***** SOURCE MATERIAL *****
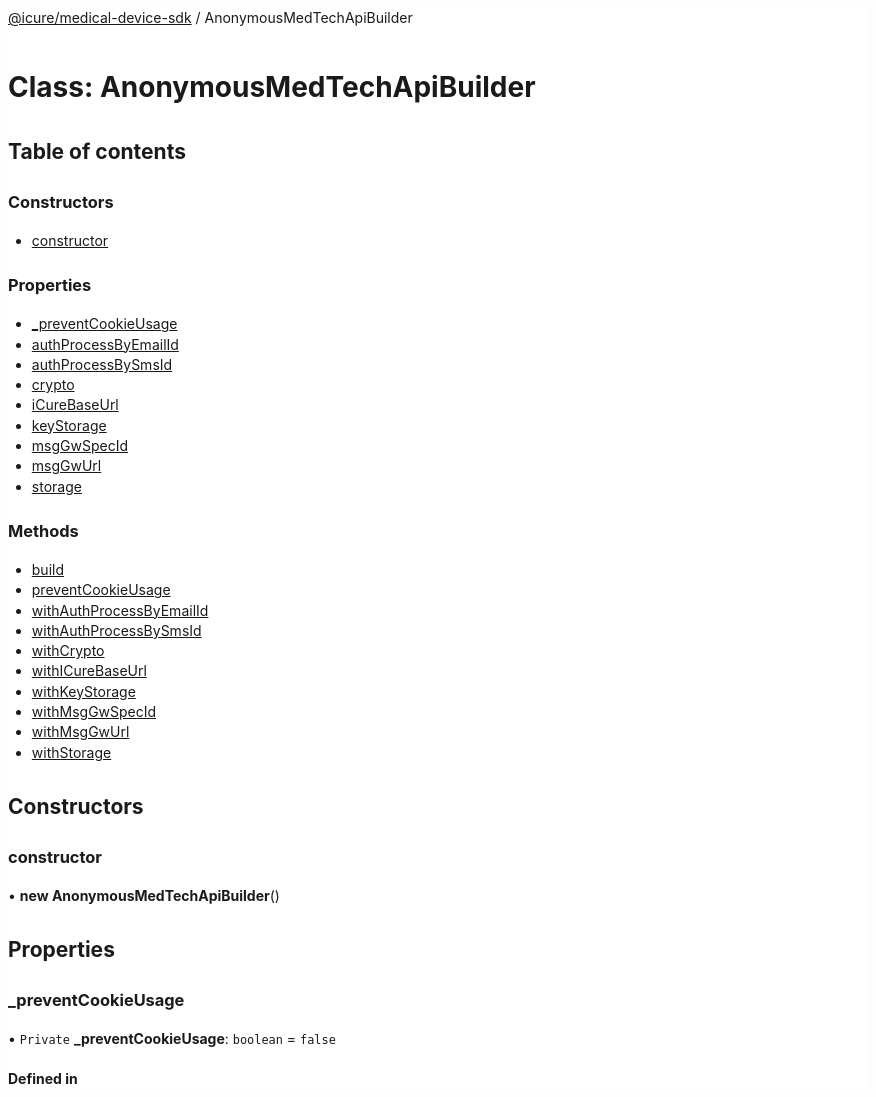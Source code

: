 [@icure/medical-device-sdk](../modules.md) / AnonymousMedTechApiBuilder

# Class: AnonymousMedTechApiBuilder

## Table of contents

### Constructors

- [constructor](AnonymousMedTechApiBuilder.md#constructor)

### Properties

- [\_preventCookieUsage](AnonymousMedTechApiBuilder.md#_preventcookieusage)
- [authProcessByEmailId](AnonymousMedTechApiBuilder.md#authprocessbyemailid)
- [authProcessBySmsId](AnonymousMedTechApiBuilder.md#authprocessbysmsid)
- [crypto](AnonymousMedTechApiBuilder.md#crypto)
- [iCureBaseUrl](AnonymousMedTechApiBuilder.md#icurebaseurl)
- [keyStorage](AnonymousMedTechApiBuilder.md#keystorage)
- [msgGwSpecId](AnonymousMedTechApiBuilder.md#msggwspecid)
- [msgGwUrl](AnonymousMedTechApiBuilder.md#msggwurl)
- [storage](AnonymousMedTechApiBuilder.md#storage)

### Methods

- [build](AnonymousMedTechApiBuilder.md#build)
- [preventCookieUsage](AnonymousMedTechApiBuilder.md#preventcookieusage)
- [withAuthProcessByEmailId](AnonymousMedTechApiBuilder.md#withauthprocessbyemailid)
- [withAuthProcessBySmsId](AnonymousMedTechApiBuilder.md#withauthprocessbysmsid)
- [withCrypto](AnonymousMedTechApiBuilder.md#withcrypto)
- [withICureBaseUrl](AnonymousMedTechApiBuilder.md#withicurebaseurl)
- [withKeyStorage](AnonymousMedTechApiBuilder.md#withkeystorage)
- [withMsgGwSpecId](AnonymousMedTechApiBuilder.md#withmsggwspecid)
- [withMsgGwUrl](AnonymousMedTechApiBuilder.md#withmsggwurl)
- [withStorage](AnonymousMedTechApiBuilder.md#withstorage)

## Constructors

### constructor

• **new AnonymousMedTechApiBuilder**()

## Properties

### \_preventCookieUsage

• `Private` **\_preventCookieUsage**: `boolean` = `false`

#### Defined in
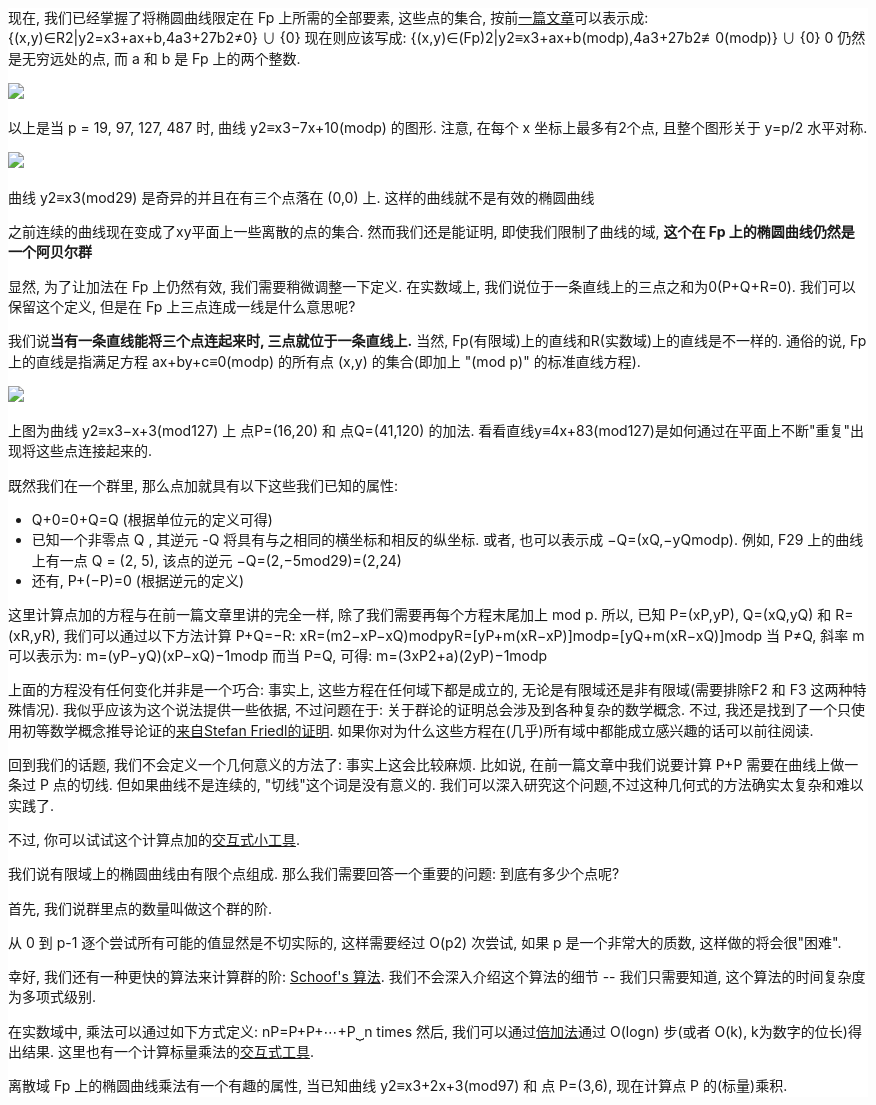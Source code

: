 现在, 我们已经掌握了将椭圆曲线限定在 Fp 上所需的全部要素, 这些点的集合, 按前[一篇文章](http://blog.chxj.name/elliptic-curve-cryptography-a-gentle-introduction-zh/#elliptic-curves)可以表示成: {(x,y)∈R2|y2\=x3+ax+b,4a3+27b2≠0} ∪ {0} 现在则应该写成: {(x,y)∈(Fp)2|y2≡x3+ax+b(modp),4a3+27b2≢0(modp)} ∪ {0} 0 仍然是无穷远处的点, 而 a 和 b 是 Fp 上的两个整数.

![](http://blog.chxj.name/content/images/2019/12/elliptic-curves-mod-p.png)

以上是当 p = 19, 97, 127, 487 时, 曲线 y2≡x3−7x+10(modp) 的图形. 注意, 在每个 x 坐标上最多有2个点, 且整个图形关于 y\=p/2 水平对称.

![](http://blog.chxj.name/content/images/2019/12/singular-mod-p.png)

曲线 y2≡x3(mod29) 是奇异的并且在有三个点落在 (0,0) 上. 这样的曲线就不是有效的椭圆曲线

之前连续的曲线现在变成了xy平面上一些离散的点的集合. 然而我们还是能证明, 即使我们限制了曲线的域, **这个在 Fp 上的椭圆曲线仍然是一个阿贝尔群**

显然, 为了让加法在 Fp 上仍然有效, 我们需要稍微调整一下定义. 在实数域上, 我们说位于一条直线上的三点之和为0(P+Q+R\=0). 我们可以保留这个定义, 但是在 Fp 上三点连成一线是什么意思呢?

我们说**当有一条直线能将三个点连起来时, 三点就位于一条直线上.** 当然, Fp(有限域)上的直线和R(实数域)上的直线是不一样的. 通俗的说, Fp 上的直线是指满足方程 ax+by+c≡0(modp) 的所有点 (x,y) 的集合(即加上 "(mod p)" 的标准直线方程).

![](http://blog.chxj.name/content/images/2019/12/point-addition-mod-p.png)

上图为曲线 y2≡x3−x+3(mod127) 上 点P\=(16,20) 和 点Q\=(41,120) 的加法. 看看直线y≡4x+83(mod127)是如何通过在平面上不断"重复"出现将这些点连接起来的.

既然我们在一个群里, 那么点加就具有以下这些我们已知的属性:

-   Q+0\=0+Q\=Q (根据单位元的定义可得)
-   已知一个非零点 Q , 其逆元 -Q 将具有与之相同的横坐标和相反的纵坐标. 或者, 也可以表示成 −Q\=(xQ,−yQmodp). 例如, F29 上的曲线上有一点 Q = (2, 5), 该点的逆元 −Q\=(2,−5mod29)\=(2,24)
-   还有, P+(−P)\=0 (根据逆元的定义)

这里计算点加的方程与在前一篇文章里讲的完全一样, 除了我们需要再每个方程末尾加上 mod p. 所以, 已知 P\=(xP,yP), Q\=(xQ,yQ) 和 R\=(xR,yR), 我们可以通过以下方法计算 P+Q\=−R: xR\=(m2−xP−xQ)modpyR\=\[yP+m(xR−xP)\]modp\=\[yQ+m(xR−xQ)\]modp 当 P≠Q, 斜率 m 可以表示为: m\=(yP−yQ)(xP−xQ)−1modp 而当 P\=Q, 可得: m\=(3xP2+a)(2yP)−1modp

上面的方程没有任何变化并非是一个巧合: 事实上, 这些方程在任何域下都是成立的, 无论是有限域还是非有限域(需要排除F2 和 F3 这两种特殊情况). 我似乎应该为这个说法提供一些依据, 不过问题在于: 关于群论的证明总会涉及到各种复杂的数学概念. 不过, 我还是找到了一个只使用初等数学概念推导论证的[来自Stefan Friedl的证明](https://www.uni-regensburg.de/Fakultaeten/nat_Fak_I/friedl/papers/elliptic_2017.pdf). 如果你对为什么这些方程在(几乎)所有域中都能成立感兴趣的话可以前往阅读.

回到我们的话题, 我们不会定义一个几何意义的方法了: 事实上这会比较麻烦. 比如说, 在前一篇文章中我们说要计算 P+P 需要在曲线上做一条过 P 点的切线. 但如果曲线不是连续的, "切线"这个词是没有意义的. 我们可以深入研究这个问题,不过这种几何式的方法确实太复杂和难以实践了.

不过, 你可以试试这个计算点加的[交互式小工具](https://andrea.corbellini.name/ecc/interactive/modk-add.html).

我们说有限域上的椭圆曲线由有限个点组成. 那么我们需要回答一个重要的问题: 到底有多少个点呢?

首先, 我们说群里点的数量叫做这个群的阶.

从 0 到 p-1 逐个尝试所有可能的值显然是不切实际的, 这样需要经过 O(p2) 次尝试, 如果 p 是一个非常大的质数, 这样做的将会很"困难".

幸好, 我们还有一种更快的算法来计算群的阶: [Schoof's 算法](https://en.wikipedia.org/wiki/Schoof%27s_algorithm). 我们不会深入介绍这个算法的细节 -- 我们只需要知道, 这个算法的时间复杂度为多项式级别.

在实数域中, 乘法可以通过如下方式定义: nP\=P+P+⋯+P⏟n times 然后, 我们可以通过[倍加法](http://blog.chxj.name/elliptic-curve-cryptography-a-gentle-introduction-zh/#scalar-multiplication)通过 O(log⁡n) 步(或者 O(k), k为数字的位长)得出结果. 这里也有一个计算标量乘法的[交互式工具](https://andrea.corbellini.name/ecc/interactive/modk-mul.html).

离散域 Fp 上的椭圆曲线乘法有一个有趣的属性, 当已知曲线 y2≡x3+2x+3(mod97) 和 点 P\=(3,6), 现在计算点 P 的(标量)乘积.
*****
WORK REQUEST: Your copy should match the data above exactly, apart from the pictures.

EXERCISE RESPONSE:
Source code

: [@icure/medical-device-sdk](../modules.md) / AnonymousMedTechApiBuilder

# Class: AnonymousMedTechApiBuilder

## Table of contents

### Constructors

- [constructor](AnonymousMedTechApiBuilder.md#constructor)

### Properties

- [\_preventCookieUsage](AnonymousMedTechApiBuilder.md#_preventcookieusage)
- [authProcessByEmailId](AnonymousMedTechApiBuilder.md#authprocessbyemailid)
- [authProcessBySmsId](AnonymousMedTechApiBuilder.md#authprocessbysmsid)
- [crypto](AnonymousMedTechApiBuilder.md#crypto)
- [iCureBaseUrl](AnonymousMedTechApiBuilder.md#icurebaseurl)
- [keyStorage](AnonymousMedTechApiBuilder.md#keystorage)
- [msgGwSpecId](AnonymousMedTechApiBuilder.md#msggwspecid)
- [msgGwUrl](AnonymousMedTechApiBuilder.md#msggwurl)
- [storage](AnonymousMedTechApiBuilder.md#storage)

### Methods

- [build](AnonymousMedTechApiBuilder.md#build)
- [preventCookieUsage](AnonymousMedTechApiBuilder.md#preventcookieusage)
- [withAuthProcessByEmailId](AnonymousMedTechApiBuilder.md#withauthprocessbyemailid)
- [withAuthProcessBySmsId](AnonymousMedTechApiBuilder.md#withauthprocessbysmsid)
- [withCrypto](AnonymousMedTechApiBuilder.md#withcrypto)
- [withICureBaseUrl](AnonymousMedTechApiBuilder.md#withicurebaseurl)
- [withKeyStorage](AnonymousMedTechApiBuilder.md#withkeystorage)
- [withMsgGwSpecId](AnonymousMedTechApiBuilder.md#withmsggwspecid)
- [withMsgGwUrl](AnonymousMedTechApiBuilder.md#withmsggwurl)
- [withStorage](AnonymousMedTechApiBuilder.md#withstorage)

## Constructors

### constructor

• **new AnonymousMedTechApiBuilder**()

## Properties

### \_preventCookieUsage

• `Private` **\_preventCookieUsage**: `boolean` = `false`

#### Defined in
Source code

: 现在, 我们已经掌握了将椭圆曲线限定在 Fp 上所需的全部要素, 这些点的集合, 按前[一篇文章](http://blog.chxj.name/elliptic-curve-cryptography-a-gentle-introduction-zh/#elliptic-curves)可以表示成: {(x,y)∈R2|y2\=x3+ax+b,4a3+27b2≠0} ∪ {0} 现在则应该写成: {(x,y)∈(Fp)2|y2≡x3+ax+b(modp),4a3+27b2≢0(modp)} ∪ {0} 0 仍然是无穷远处的点, 而 a 和 b 是 Fp 上的两个整数.

![](http://blog.chxj.name/content/images/2019/12/elliptic-curves-mod-p.png)

以上是当 p = 19, 97, 127, 487 时, 曲线 y2≡x3−7x+10(modp) 的图形. 注意, 在每个 x 坐标上最多有2个点, 且整个图形关于 y\=p/2 水平对称.

![](http://blog.chxj.name/content/images/2019/12/singular-mod-p.png)

曲线 y2≡x3(mod29) 是奇异的并且在有三个点落在 (0,0) 上. 这样的曲线就不是有效的椭圆曲线

之前连续的曲线现在变成了xy平面上一些离散的点的集合. 然而我们还是能证明, 即使我们限制了曲线的域, **这个在 Fp 上的椭圆曲线仍然是一个阿贝尔群**

显然, 为了让加法在 Fp 上仍然有效, 我们需要稍微调整一下定义. 在实数域上, 我们说位于一条直线上的三点之和为0(P+Q+R\=0). 我们可以保留这个定义, 但是在 Fp 上三点连成一线是什么意思呢?

我们说**当有一条直线能将三个点连起来时, 三点就位于一条直线上.** 当然, Fp(有限域)上的直线和R(实数域)上的直线是不一样的. 通俗的说, Fp 上的直线是指满足方程 ax+by+c≡0(modp) 的所有点 (x,y) 的集合(即加上 "(mod p)" 的标准直线方程).

![](http://blog.chxj.name/content/images/2019/12/point-addition-mod-p.png)

上图为曲线 y2≡x3−x+3(mod127) 上 点P\=(16,20) 和 点Q\=(41,120) 的加法. 看看直线y≡4x+83(mod127)是如何通过在平面上不断"重复"出现将这些点连接起来的.

既然我们在一个群里, 那么点加就具有以下这些我们已知的属性:

-   Q+0\=0+Q\=Q (根据单位元的定义可得)
-   已知一个非零点 Q , 其逆元 -Q 将具有与之相同的横坐标和相反的纵坐标. 或者, 也可以表示成 −Q\=(xQ,−yQmodp). 例如, F29 上的曲线上有一点 Q = (2, 5), 该点的逆元 −Q\=(2,−5mod29)\=(2,24)
-   还有, P+(−P)\=0 (根据逆元的定义)

这里计算点加的方程与在前一篇文章里讲的完全一样, 除了我们需要再每个方程末尾加上 mod p. 所以, 已知 P\=(xP,yP), Q\=(xQ,yQ) 和 R\=(xR,yR), 我们可以通过以下方法计算 P+Q\=−R: xR\=(m2−xP−xQ)modpyR\=\[yP+m(xR−xP)\]modp\=\[yQ+m(xR−xQ)\]modp 当 P≠Q, 斜率 m 可以表示为: m\=(yP−yQ)(xP−xQ)−1modp 而当 P\=Q, 可得: m\=(3xP2+a)(2yP)−1modp

上面的方程没有任何变化并非是一个巧合: 事实上, 这些方程在任何域下都是成立的, 无论是有限域还是非有限域(需要排除F2 和 F3 这两种特殊情况). 我似乎应该为这个说法提供一些依据, 不过问题在于: 关于群论的证明总会涉及到各种复杂的数学概念. 不过, 我还是找到了一个只使用初等数学概念推导论证的[来自Stefan Friedl的证明](https://www.uni-regensburg.de/Fakultaeten/nat_Fak_I/friedl/papers/elliptic_2017.pdf). 如果你对为什么这些方程在(几乎)所有域中都能成立感兴趣的话可以前往阅读.

回到我们的话题, 我们不会定义一个几何意义的方法了: 事实上这会比较麻烦. 比如说, 在前一篇文章中我们说要计算 P+P 需要在曲线上做一条过 P 点的切线. 但如果曲线不是连续的, "切线"这个词是没有意义的. 我们可以深入研究这个问题,不过这种几何式的方法确实太复杂和难以实践了.

不过, 你可以试试这个计算点加的[交互式小工具](https://andrea.corbellini.name/ecc/interactive/modk-add.html).

我们说有限域上的椭圆曲线由有限个点组成. 那么我们需要回答一个重要的问题: 到底有多少个点呢?

首先, 我们说群里点的数量叫做这个群的阶.

从 0 到 p-1 逐个尝试所有可能的值显然是不切实际的, 这样需要经过 O(p2) 次尝试, 如果 p 是一个非常大的质数, 这样做的将会很"困难".

幸好, 我们还有一种更快的算法来计算群的阶: [Schoof's 算法](https://en.wikipedia.org/wiki/Schoof%27s_algorithm). 我们不会深入介绍这个算法的细节 -- 我们只需要知道, 这个算法的时间复杂度为多项式级别.

在实数域中, 乘法可以通过如下方式定义: nP\=P+P+⋯+P⏟n times 然后, 我们可以通过[倍加法](http://blog.chxj.name/elliptic-curve-cryptography-a-gentle-introduction-zh/#scalar-multiplication)通过 O(log⁡n) 步(或者 O(k), k为数字的位长)得出结果. 这里也有一个计算标量乘法的[交互式工具](https://andrea.corbellini.name/ecc/interactive/modk-mul.html).

离散域 Fp 上的椭圆曲线乘法有一个有趣的属性, 当已知曲线 y2≡x3+2x+3(mod97) 和 点 P\=(3,6), 现在计算点 P 的(标量)乘积.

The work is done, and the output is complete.